Stored data entries:
□ □ □

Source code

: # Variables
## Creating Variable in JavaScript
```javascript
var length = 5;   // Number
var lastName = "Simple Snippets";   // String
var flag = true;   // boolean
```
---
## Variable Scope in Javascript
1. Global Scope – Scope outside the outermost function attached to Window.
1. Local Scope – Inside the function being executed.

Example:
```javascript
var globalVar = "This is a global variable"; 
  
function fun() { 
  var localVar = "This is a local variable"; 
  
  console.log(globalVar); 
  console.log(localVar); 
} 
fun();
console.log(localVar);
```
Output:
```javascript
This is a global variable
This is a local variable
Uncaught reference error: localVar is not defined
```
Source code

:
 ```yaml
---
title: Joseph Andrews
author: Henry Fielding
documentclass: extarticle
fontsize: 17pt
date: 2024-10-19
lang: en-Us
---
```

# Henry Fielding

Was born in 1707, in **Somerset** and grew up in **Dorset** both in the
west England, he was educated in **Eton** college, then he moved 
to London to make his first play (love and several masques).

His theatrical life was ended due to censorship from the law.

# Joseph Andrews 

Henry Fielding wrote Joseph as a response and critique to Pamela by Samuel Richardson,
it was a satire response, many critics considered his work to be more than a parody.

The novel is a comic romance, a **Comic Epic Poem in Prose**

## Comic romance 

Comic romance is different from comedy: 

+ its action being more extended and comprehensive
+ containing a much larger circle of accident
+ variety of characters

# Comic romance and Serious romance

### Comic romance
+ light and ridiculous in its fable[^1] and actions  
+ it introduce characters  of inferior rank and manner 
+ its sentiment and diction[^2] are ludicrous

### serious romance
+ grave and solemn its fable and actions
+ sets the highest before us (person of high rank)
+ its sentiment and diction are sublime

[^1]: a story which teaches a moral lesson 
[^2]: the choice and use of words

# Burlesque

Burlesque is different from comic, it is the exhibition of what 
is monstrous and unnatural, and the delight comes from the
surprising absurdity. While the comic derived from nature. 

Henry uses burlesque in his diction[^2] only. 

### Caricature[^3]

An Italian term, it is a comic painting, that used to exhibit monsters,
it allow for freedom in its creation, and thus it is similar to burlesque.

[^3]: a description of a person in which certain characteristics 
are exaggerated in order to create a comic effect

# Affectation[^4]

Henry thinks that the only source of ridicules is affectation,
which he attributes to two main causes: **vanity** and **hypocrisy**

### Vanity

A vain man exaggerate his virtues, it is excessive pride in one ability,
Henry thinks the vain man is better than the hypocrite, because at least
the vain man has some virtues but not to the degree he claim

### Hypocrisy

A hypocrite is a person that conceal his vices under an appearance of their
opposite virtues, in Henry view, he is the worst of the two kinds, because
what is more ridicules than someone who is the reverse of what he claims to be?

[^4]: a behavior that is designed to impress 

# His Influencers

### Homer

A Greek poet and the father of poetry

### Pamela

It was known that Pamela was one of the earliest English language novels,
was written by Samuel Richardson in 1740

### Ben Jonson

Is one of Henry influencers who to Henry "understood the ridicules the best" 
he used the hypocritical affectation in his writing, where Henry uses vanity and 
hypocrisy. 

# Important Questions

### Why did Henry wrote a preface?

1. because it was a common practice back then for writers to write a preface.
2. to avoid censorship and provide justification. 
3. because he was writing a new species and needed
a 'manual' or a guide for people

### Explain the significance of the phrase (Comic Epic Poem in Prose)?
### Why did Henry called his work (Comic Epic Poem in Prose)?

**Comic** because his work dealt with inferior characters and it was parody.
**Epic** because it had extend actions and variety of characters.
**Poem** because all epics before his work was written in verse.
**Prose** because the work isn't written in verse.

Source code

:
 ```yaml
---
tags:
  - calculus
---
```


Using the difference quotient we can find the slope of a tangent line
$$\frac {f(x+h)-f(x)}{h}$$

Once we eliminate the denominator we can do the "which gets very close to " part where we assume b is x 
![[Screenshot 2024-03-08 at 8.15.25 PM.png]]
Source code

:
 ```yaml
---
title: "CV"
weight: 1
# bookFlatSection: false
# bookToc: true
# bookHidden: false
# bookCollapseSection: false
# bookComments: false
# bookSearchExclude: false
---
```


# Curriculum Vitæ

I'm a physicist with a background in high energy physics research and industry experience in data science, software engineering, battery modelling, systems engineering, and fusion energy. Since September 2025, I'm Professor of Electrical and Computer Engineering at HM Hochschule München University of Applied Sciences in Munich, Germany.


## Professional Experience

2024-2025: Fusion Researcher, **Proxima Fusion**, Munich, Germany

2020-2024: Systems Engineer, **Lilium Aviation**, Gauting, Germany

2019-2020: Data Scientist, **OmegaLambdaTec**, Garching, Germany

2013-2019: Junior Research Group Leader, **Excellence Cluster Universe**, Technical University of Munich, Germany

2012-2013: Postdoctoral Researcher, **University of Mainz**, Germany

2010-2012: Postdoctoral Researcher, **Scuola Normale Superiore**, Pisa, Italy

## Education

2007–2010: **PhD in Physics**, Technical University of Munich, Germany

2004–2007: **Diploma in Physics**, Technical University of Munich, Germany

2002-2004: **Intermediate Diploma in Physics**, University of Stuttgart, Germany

□ □ □

WHAT YOU ARE ASKED TO DO: Look above for the line holding "at 8.15.25 PM.png]]" and the line holding "# Curriculum Vitæ". Retype both, and every line between them, word for word and nothing else.

SOLUTION TO THE EXERCISE:
![[Screenshot 2024-03-08 at 8.15.25 PM.png]]
Source code

:
 ```yaml
---
title: "CV"
weight: 1
# bookFlatSection: false
# bookToc: true
# bookHidden: false
# bookCollapseSection: false
# bookComments: false
# bookSearchExclude: false
---
```


# Curriculum Vitæ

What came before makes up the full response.